Reasoning, math, and consistency

  • Some say Claude is better at careful, step‑by‑step reasoning and ambiguity handling; others show math/physics prompts where Claude fails and GPT is correct.
  • A recurring theme is Claude 3.5’s improved consistency: fewer wild swings in quality once a good prompt style is found.

UX, pricing, and limits

  • Claude Pro’s opaque usage limits frustrate users; message caps are token‑dependent and capacity‑dependent, which feels unpredictable.
  • OpenAI’s consumer products also have caps and dynamic throttling; both sides are criticized for lack of transparency.
  • Projects (persistent context with files/instructions) and Artifacts are seen as major productivity features; some wish for repo integration and voice interfaces.
  • Account creation friction: phone-number requirement and blocking of Google Voice numbers turn some users away.

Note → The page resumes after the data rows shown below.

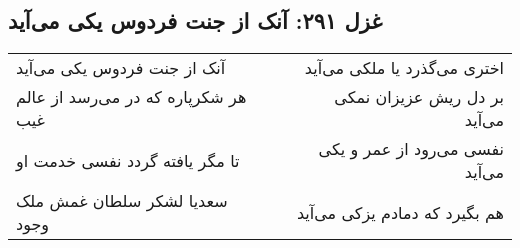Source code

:\begin{center}
\section*{غزل ۲۹۱: آنک از جنت فردوس یکی می‌آید}
\label{sec:291}
\begin{longtable}{l p{0.5cm} r}
آنک از جنت فردوس یکی می‌آید
&&
اختری می‌گذرد یا ملکی می‌آید
\\
هر شکرپاره که در می‌رسد از عالم غیب
&&
بر دل ریش عزیزان نمکی می‌آید
\\
تا مگر یافته گردد نفسی خدمت او
&&
نفسی می‌رود از عمر و یکی می‌آید
\\
سعدیا لشکر سلطان غمش ملک وجود
&&
هم بگیرد که دمادم یزکی می‌آید
\\
\end{longtable}
\end{center}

Safety, bans, and reliability

  • Some accounts are auto‑banned with little explanation; appeal flows exist but are slow or inconsistent.
  • Claude’s safety filters are stricter than GPT’s in some areas (e.g., code obfuscation), which some see as overreach.
  • Occasional dangerous suggestions (e.g., rm -rf on keyring data) show that safety and caution are still imperfect.

Broader impacts

  • Strong sense that modern LLMs dramatically accelerate experienced developers, especially on side projects.
  • Debate over whether this threatens software jobs or mainly raises the bar for developers who can direct and verify AI‑generated code.